### RECORDS FOR THIS EXERCISE

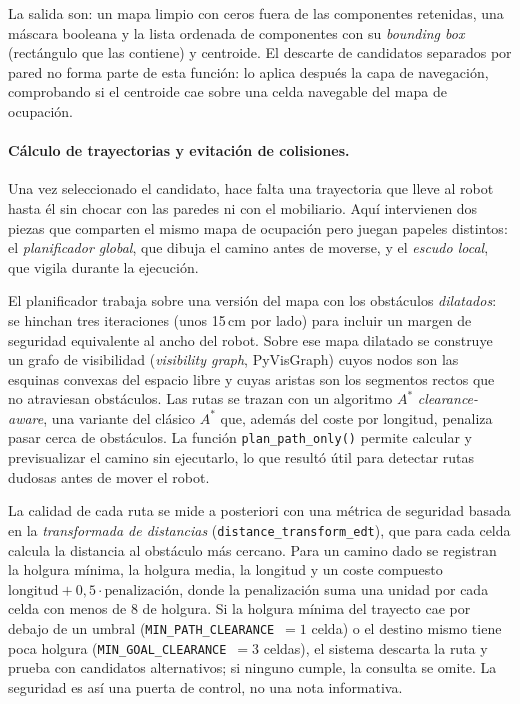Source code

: \documentclass[11pt,fleqn,openany]{book} %
\begin{document}
La salida son: un mapa limpio con ceros fuera de las componentes retenidas, una máscara booleana y la lista ordenada de componentes con su \emph{bounding box} (rectángulo que las contiene) y centroide. El descarte de candidatos separados por pared no forma parte de esta función: lo aplica después la capa de navegación, comprobando si el centroide cae sobre una celda navegable del mapa de ocupación.

\paragraph{Cálculo de trayectorias y evitación de colisiones.} Una vez seleccionado el candidato, hace falta una trayectoria que lleve al robot hasta él sin chocar con las paredes ni con el mobiliario. Aquí intervienen dos piezas que comparten el mismo mapa de ocupación pero juegan papeles distintos: el \emph{planificador global}, que dibuja el camino antes de moverse, y el \emph{escudo local}, que vigila durante la ejecución.

El planificador trabaja sobre una versión del mapa con los obstáculos \emph{dilatados}: se hinchan tres iteraciones (unos 15\,cm por lado) para incluir un margen de seguridad equivalente al ancho del robot. Sobre ese mapa dilatado se construye un grafo de visibilidad (\emph{visibility graph}, PyVisGraph) cuyos nodos son las esquinas convexas del espacio libre y cuyas aristas son los segmentos rectos que no atraviesan obstáculos. Las rutas se trazan con un algoritmo $A^{\!*}$ \emph{clearance-aware}, una variante del clásico $A^{\!*}$ que, además del coste por longitud, penaliza pasar cerca de obstáculos. La función \texttt{plan\_path\_only()} permite calcular y previsualizar el camino sin ejecutarlo, lo que resultó útil para detectar rutas dudosas antes de mover el robot.

La calidad de cada ruta se mide a posteriori con una métrica de seguridad basada en la \emph{transformada de distancias} (\texttt{distance\_transform\_edt}), que para cada celda calcula la distancia al obstáculo más cercano. Para un camino dado se registran la holgura mínima, la holgura media, la longitud y un coste compuesto $\text{longitud} + 0{,}5\cdot\text{penalización}$, donde la penalización suma una unidad por cada celda con menos de 8 de holgura. Si la holgura mínima del trayecto cae por debajo de un umbral (\texttt{MIN\_PATH\_CLEARANCE}~$=1$ celda) o el destino mismo tiene poca holgura (\texttt{MIN\_GOAL\_CLEARANCE}~$=3$ celdas), el sistema descarta la ruta y prueba con candidatos alternativos; si ninguno cumple, la consulta se omite. La seguridad es así una puerta de control, no una nota informativa.
\end{document}
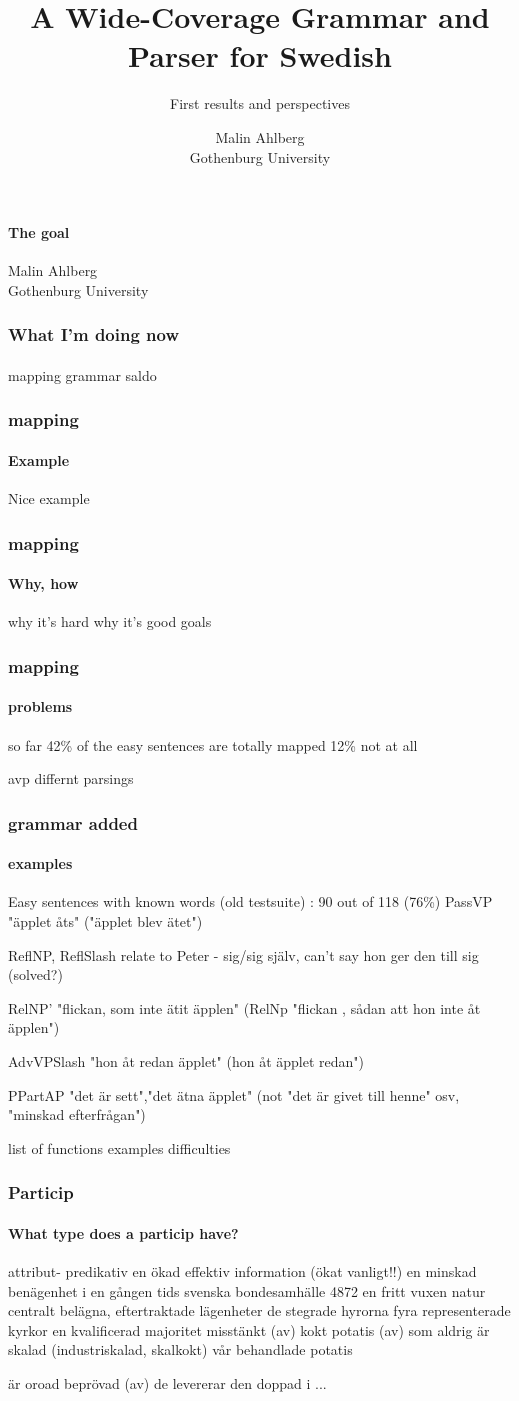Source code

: \documentclass[10pt]{beamer}
\title{A Wide-Coverage Grammar and Parser for Swedish}
\subtitle{\large First results and perspectives}
\author{Malin Ahlberg \\ Gothenburg University}
\date{}
\begin{document}
\maketitle

\begin{frame}
    \framesubtitle{The goal}
    Malin Ahlberg \\
 \pause 
    Gothenburg University
\end{frame}

\begin{frame}
\frametitle{What I'm doing now}
\framesubtitle{} 
mapping
grammar 
saldo
\end{frame}

\begin{frame}
\frametitle{mapping}
\framesubtitle{Example} 
Nice example
\end{frame}


\begin{frame}
\frametitle{mapping}
\framesubtitle{Why, how} 
why it's hard
why it's good
goals
\end{frame}

\begin{frame}
\frametitle{mapping}
\framesubtitle{problems} 
so far 42\% of the easy sentences are totally mapped 
       12\% not at all

avp
differnt parsings
\end{frame}

\begin{frame}
\frametitle{grammar added}
\framesubtitle{examples} 
Easy sentences with known words (old testsuite) : 90 out of 118 (76\%) 
PassVP "äpplet åts"
  ("äpplet blev ätet")


ReflNP, ReflSlash
  relate to Peter - sig/sig själv, can't say hon ger den till sig
  (solved?)

RelNP' "flickan, som inte ätit äpplen"
 (RelNp "flickan , sådan att hon inte åt äpplen")

AdvVPSlash "hon åt redan äpplet" (hon åt äpplet redan")

PPartAP "det är sett","det ätna äpplet"
 (not "det är givet till henne" osv, "minskad efterfrågan")
  

list of functions
examples
difficulties
\end{frame}



\begin{frame}
\frametitle{Particip}
\framesubtitle{What type does a particip have?} 
attribut- predikativ
en ökad effektiv information (ökat vanligt!!)
en minskad benägenhet
i en gången tids svenska bondesamhälle  4872    
en fritt vuxen natur
centralt belägna, eftertraktade lägenheter
de stegrade hyrorna
fyra representerade kyrkor
en kvalificerad majoritet
misstänkt (av)
kokt potatis (av)
som aldrig är skalad (industriskalad, skalkokt)
vår behandlade potatis

är oroad
beprövad (av)
de levererar den doppad i ...
\end{frame}
\end{document}
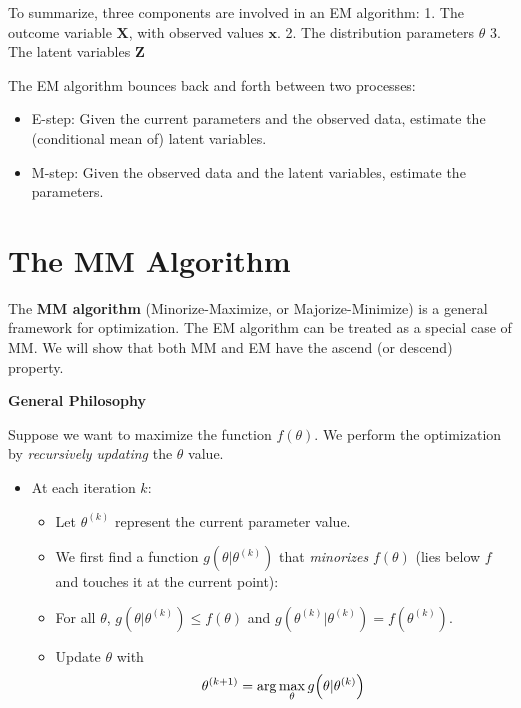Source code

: \documentclass[
]{book}
\begin{document}
To summarize, three components are involved in an EM algorithm:
1. The outcome variable \(\mathbf{X}\), with observed values \(\mathbf{x}\).
2. The distribution parameters \(\theta\)
3. The latent variables \(\mathbf{Z}\)

The EM algorithm bounces back and forth between two processes:

\begin{itemize}
\item
  E-step: Given the current parameters and the observed data, estimate the (conditional mean of) latent variables.
\item
  M-step: Given the observed data and the latent variables, estimate the parameters.
\end{itemize}

\section{The MM Algorithm}\label{the-mm-algorithm}

The \textbf{MM algorithm} (Minorize-Maximize, or Majorize-Minimize) is a general framework for optimization. The EM algorithm can be treated as a special case of MM. We will show that both MM and EM have the ascend (or descend) property.

\textbf{General Philosophy}

Suppose we want to maximize the function \(f\left(\theta\right)\). We perform the optimization by \emph{recursively updating} the \(\theta\) value.

\begin{itemize}
\item
  At each iteration \(k\):

  \begin{itemize}
  \item
    Let \(\theta^{(k)}\) represent the current parameter value.
  \item
    We first find a function \(g\left(\theta|\theta^{(k)}\right)\) that \emph{minorizes} \(f\left(\theta\right)\) (lies below \(f\) and touches it at the current point):
  \item
    For all \(\theta\), \(g\left(\theta|\theta^{(k)} \right) \leq f\left(\theta\right)\) and \(g\left(\theta^{(k)}|\theta^{(k)} \right) = f \left(\theta^{(k)} \right)\).
  \item
    Update \(\theta\) with
    \[\theta^{(k+1)} = \arg \max_{\theta} g\Bigl(\theta|\theta^{(k)} \Bigr) \]
  \end{itemize}
\end{itemize}
\end{document}
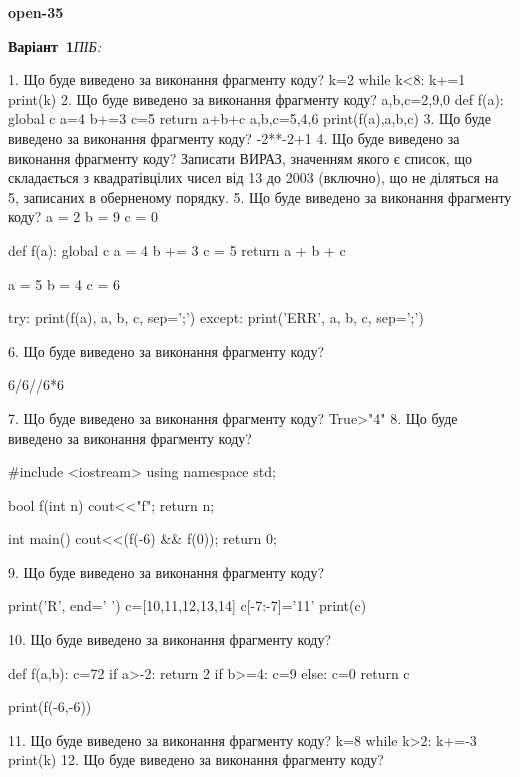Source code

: \documentclass[11pt]{article}
\begin{document}
{\large\textbf{open-35}}

\textbf{Варіант \No\,1}\hfill \textit{ПІБ:}\,\underline{\hspace{60mm}}
\vspace{4mm}

1. Що буде виведено за виконання фрагменту коду?
k=2
   while k<8: k+=1
   print(k)
2. Що буде виведено за виконання фрагменту коду?
a,b,c=2,9,0
   def f(a):
     global c     a=4
     b+=3
     c=5
     return a+b+c
   a,b,c=5,4,6
   print(f(a),a,b,c)
3. Що буде виведено за виконання фрагменту коду?
-2**-2+1
4. Що буде виведено за виконання фрагменту коду?
Записати ВИРАЗ, значенням якого є список, що складається з квадратівцілих чисел від 13 до 2003 (включно), що не діляться на 5, записаних в оберненому порядку.
5. Що буде виведено за виконання фрагменту коду?
a = 2
b = 9
c = 0

def f(a):
global c    a = 4
    b += 3
    c = 5
    return a + b + c

a = 5
b = 4
c = 6

try:
    print(f(a), a, b, c, sep=';')
except:
    print('ERR', a, b, c, sep=';')

6. Що буде виведено за виконання фрагменту коду?

6/6//6*6

7. Що буде виведено за виконання фрагменту коду?
True>"4"
8. Що буде виведено за виконання фрагменту коду?

#include <iostream>
using namespace std;

bool f(int n){
    cout<<"f";
    return n;
}

int main(){
    cout<<(f(-6) && f(0));
    return 0;
}

9. Що буде виведено за виконання фрагменту коду?

print('R', end=' ')
c=[10,11,12,13,14]
c[-7:-7]='11'
print(c)


10. Що буде виведено за виконання фрагменту коду?

def f(a,b):
    c=72
    if a>-2:
        return 2
    if b>=4:
         c=9
    else: 
        c=0
    return c

print(f(-6,-6))

11. Що буде виведено за виконання фрагменту коду?
k=8
   while k>2: k+=-3
   print(k)
12. Що буде виведено за виконання фрагменту коду?
\end{document}
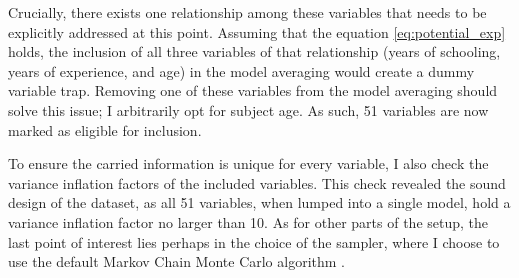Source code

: Crucially, there exists one relationship among these variables that needs to be explicitly addressed at this point. Assuming that the equation \ref{eq:potential_exp} holds, the inclusion of all three variables of that relationship (years of schooling, years of experience, and age) in the model averaging would create a dummy variable trap. Removing one of these variables from the model averaging should solve this issue; I arbitrarily opt for subject age. As such, 51 variables are now marked as eligible for inclusion.

To ensure the carried information is unique for every variable, I also check the variance inflation factors of the included variables. This check revealed the sound design of the dataset, as all 51 variables, when lumped into a single model, hold a variance inflation factor no larger than 10. As for other parts of the setup, the last point of interest lies perhaps in the choice of the sampler, where I choose to use the default Markov Chain Monte Carlo algorithm \citep{zeugner2015bayesian}.


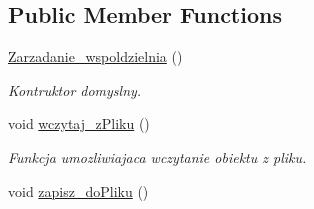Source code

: \subsection*{Public Member Functions}
\begin{DoxyCompactItemize}
\item 
\hypertarget{class_zarzadanie__wspoldzielnia_a76e6f4fae35734588b3a66bf5b9a8b8a}{}\hyperlink{class_zarzadanie__wspoldzielnia_a76e6f4fae35734588b3a66bf5b9a8b8a}{Zarzadanie\+\_\+wspoldzielnia} ()\label{class_zarzadanie__wspoldzielnia_a76e6f4fae35734588b3a66bf5b9a8b8a}

\begin{DoxyCompactList}\small\item\em Kontruktor domyslny. \end{DoxyCompactList}\item 
\hypertarget{class_zarzadanie__wspoldzielnia_ac004989293c215e3cf877f109b5e96a0}{}void \hyperlink{class_zarzadanie__wspoldzielnia_ac004989293c215e3cf877f109b5e96a0}{wczytaj\+\_\+z\+Pliku} ()\label{class_zarzadanie__wspoldzielnia_ac004989293c215e3cf877f109b5e96a0}

\begin{DoxyCompactList}\small\item\em Funkcja umozliwiajaca wczytanie obiektu z pliku. \end{DoxyCompactList}\item 
\hypertarget{class_zarzadanie__wspoldzielnia_a54e43549dbff31055cbc81050908a895}{}void \hyperlink{class_zarzadanie__wspoldzielnia_a54e43549dbff31055cbc81050908a895}{zapisz\+\_\+do\+Pliku} ()\label{class_zarzadanie__wspoldzielnia_a54e43549dbff31055cbc81050908a895}


\end{DoxyCompactItemize}

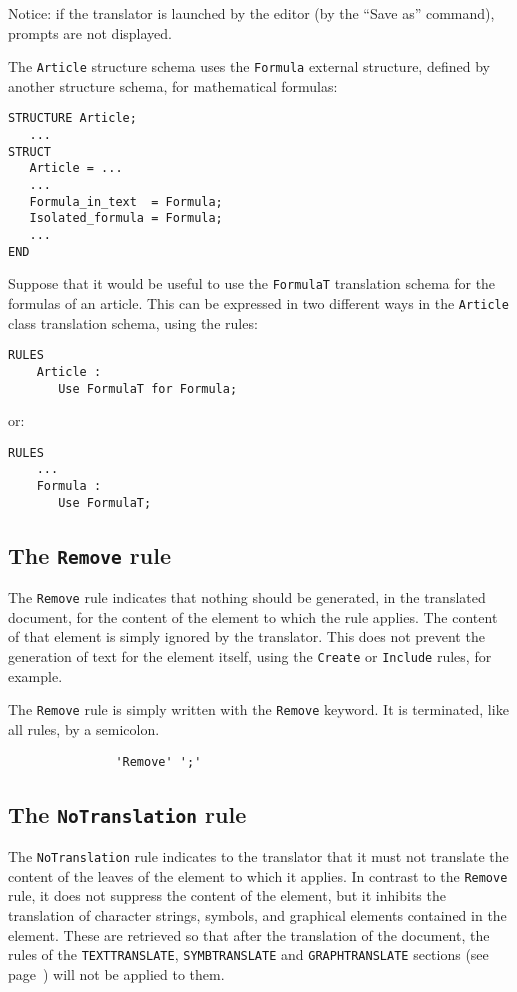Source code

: Notice: if the translator is launched by the editor (by the ``Save as''
command), prompts are not displayed.

\begin{example}
The {\tt Article} structure schema uses the {\tt Formula} external
structure, defined by another structure schema, for mathematical formulas:
\begin{verbatim}
STRUCTURE Article;
   ...
STRUCT
   Article = ...
   ...
   Formula_in_text  = Formula;
   Isolated_formula = Formula;
   ...
END
\end{verbatim}
Suppose that it would be useful to use the {\tt FormulaT} translation
schema for the formulas of an article.  This can be expressed in two
different ways in the {\tt Article} class translation schema, using
the rules:
\begin{verbatim}
RULES
    Article :
       Use FormulaT for Formula;
\end{verbatim}
or:
\begin{verbatim}
RULES
    ...
    Formula :
       Use FormulaT;
\end{verbatim}
\end{example}

\subsection{The {\tt Remove} rule}
\label{remove}

The {\tt Remove} rule indicates that nothing should be generated, in
the translated document, for the content of the element to which the
rule applies.  The content of that element is simply ignored by the
translator.  This does not prevent the generation of text for the
element itself, using the {\tt Create} or {\tt Include} rules, for
example.

The {\tt Remove} rule is simply written with the {\tt Remove} keyword.
It is terminated, like all rules, by a semicolon.

\begin{verbatim}
               'Remove' ';'
\end{verbatim}

\subsection{The {\tt NoTranslation} rule}
\label{notrans}

The {\tt NoTranslation} rule indicates to the translator that it must
not translate the content of the leaves of the element to which it
applies.  In contrast to the {\tt Remove} rule, it does not suppress
the content of the element, but it inhibits the translation of
character strings, symbols, and graphical elements contained in the
element.  These are retrieved so that after the translation of the
document, the rules of the {\tt TEXTTRANSLATE}, {\tt SYMBTRANSLATE}
and {\tt GRAPHTRANSLATE} sections (see page~\pageref{texttrans}) will
not be applied to them.


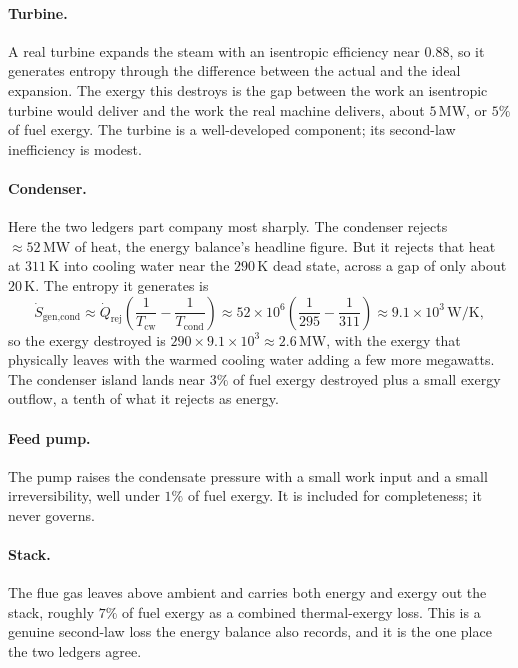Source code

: \paragraph{Turbine.} A real turbine expands the steam with an isentropic
efficiency near $0.88$, so it generates entropy through the difference
between the actual and the ideal expansion. The exergy this destroys is
the gap between the work an isentropic turbine would deliver and the work
the real machine delivers, about $5\,\text{MW}$, or $5\%$ of fuel
exergy. The turbine is a well-developed component; its second-law
inefficiency is modest.

\paragraph{Condenser.} Here the two ledgers part company most sharply.
The condenser rejects $\approx 52\,\text{MW}$ of heat, the energy
balance's headline figure. But it rejects that heat at $311\,\si{\kelvin}$
into cooling water near the $290\,\si{\kelvin}$ dead state, across a gap
of only about $20\,\si{\kelvin}$. The entropy it generates is
\[
\dot S_{\text{gen,cond}} \approx \dot Q_{\text{rej}}
\left(\frac{1}{T_{\text{cw}}} - \frac{1}{T_{\text{cond}}}\right)
\approx 52\times10^6\left(\frac{1}{295} - \frac{1}{311}\right)
\approx 9.1\times10^3\,\si{\watt\per\kelvin},
\]
so the exergy destroyed is $290 \times 9.1\times10^3 \approx
2.6\,\text{MW}$, with the exergy that physically leaves with the warmed
cooling water adding a few more megawatts. The condenser island lands
near $3\%$ of fuel exergy destroyed plus a small exergy outflow, a tenth
of what it rejects as energy.

\paragraph{Feed pump.} The pump raises the condensate pressure with a
small work input and a small irreversibility, well under $1\%$ of fuel
exergy. It is included for completeness; it never governs.

\paragraph{Stack.} The flue gas leaves above ambient and carries both
energy and exergy out the stack, roughly $7\%$ of fuel exergy as a
combined thermal-exergy loss. This is a genuine second-law loss the
energy balance also records, and it is the one place the two ledgers
agree.

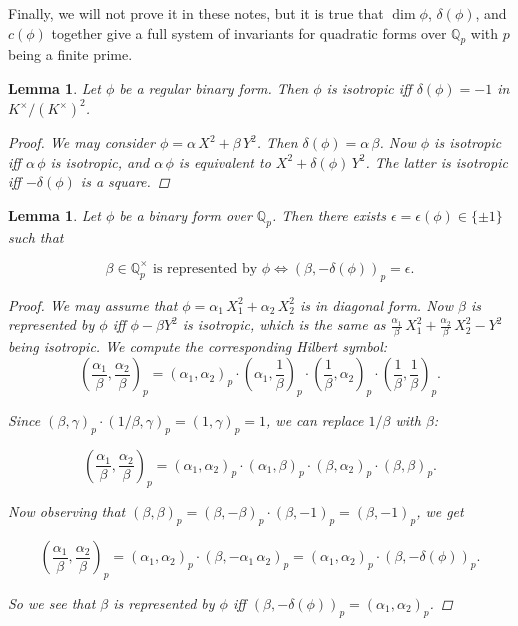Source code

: \documentclass{article}
\newcommand{\QQ}{\mathbb{Q}}
\theoremstyle{myplain}
\newtheorem{lemma}[proposition]{Lemma}
\theoremstyle{mydefinition}
\begin{document}
Finally, we will not prove it in these notes, but it is true that $\dim \phi$,
$\delta (\phi)$, and $c (\phi)$ together give a full system of invariants for
quadratic forms over $\QQ_p$ with $p$ being a finite prime.

\begin{lemma}\label{lemma:discr-of-isotropic-binary-form}
  Let $\phi$ be a regular binary form. Then $\phi$ is isotropic iff
  $\delta (\phi) = -1$ in $K^\times / (K^\times)^2$.

  \begin{proof}
    We may consider $\phi = \alpha\,X^2 + \beta\,Y^2$. Then
    $\delta (\phi) = \alpha\,\beta$. Now $\phi$ is isotropic iff $\alpha\,\phi$
    is isotropic, and $\alpha\,\phi$ is equivalent to
    $X^2 + \delta (\phi) \, Y^2$. The latter is isotropic iff $-\delta (\phi)$
    is a square.
  \end{proof}
\end{lemma}

\begin{lemma}\label{lemma:binary-hasse}
  Let $\phi$ be a binary form over $\QQ_p$. Then there exists
  $\epsilon = \epsilon (\phi) \in \{ \pm 1 \}$ such that

  \[ \beta \in \QQ_p^\times\text{ is represented by }\phi \iff (\beta, -\delta(\phi))_p = \epsilon. \]

  \begin{proof}
    We may assume that $\phi = \alpha_1\,X_1^2 + \alpha_2\,X_2^2$ is in diagonal
    form. Now $\beta$ is represented by $\phi$ iff $\phi - \beta Y^2$ is
    isotropic, which is the same as
    $\frac{\alpha_1}{\beta}\,X_1^2 + \frac{\alpha_2}{\beta}\,X_2^2 - Y^2$ being
    isotropic. We compute the corresponding Hilbert symbol:
    \[ \left(\frac{\alpha_1}{\beta}, \frac{\alpha_2}{\beta}\right)_p =
      \left(\alpha_1, \alpha_2\right)_p \cdot
      \left(\alpha_1, \frac{1}{\beta}\right)_p \cdot
      \left(\frac{1}{\beta}, \alpha_2\right)_p \cdot
      \left(\frac{1}{\beta}, \frac{1}{\beta}\right)_p. \]

    Since $(\beta, \gamma)_p \cdot (1/\beta, \gamma)_p = (1,\gamma)_p = 1$, we
    can replace $1/\beta$ with $\beta$:

    \[ \left(\frac{\alpha_1}{\beta}, \frac{\alpha_2}{\beta}\right)_p =
      \left(\alpha_1, \alpha_2\right)_p \cdot
      \left(\alpha_1, \beta\right)_p \cdot
      \left(\beta, \alpha_2\right)_p \cdot
      \left(\beta, \beta\right)_p. \]

    Now observing that
    $\left(\beta, \beta\right)_p = (\beta,-\beta)_p \cdot (\beta, -1)_p =
    \left(\beta, -1\right)_p$, we get

    \[ \left(\frac{\alpha_1}{\beta}, \frac{\alpha_2}{\beta}\right)_p =
      (\alpha_1, \alpha_2)_p \cdot (\beta, -\alpha_1\,\alpha_2)_p =
      (\alpha_1, \alpha_2)_p \cdot (\beta, -\delta (\phi))_p. \]

    So we see that $\beta$ is represented by $\phi$ iff
    $(\beta,-\delta(\phi))_p = (\alpha_1,\alpha_2)_p$.
  \end{proof}
\end{lemma}
\end{document}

### WHAT YOU NEED TO DO
Check each line of the data for "mathbf". Copy the lines where it turns up.

### TASK RESULT
1. The outcome variable \(\mathbf{X}\), with observed values \(\mathbf{x}\).
3. The latent variables \(\mathbf{Z}\)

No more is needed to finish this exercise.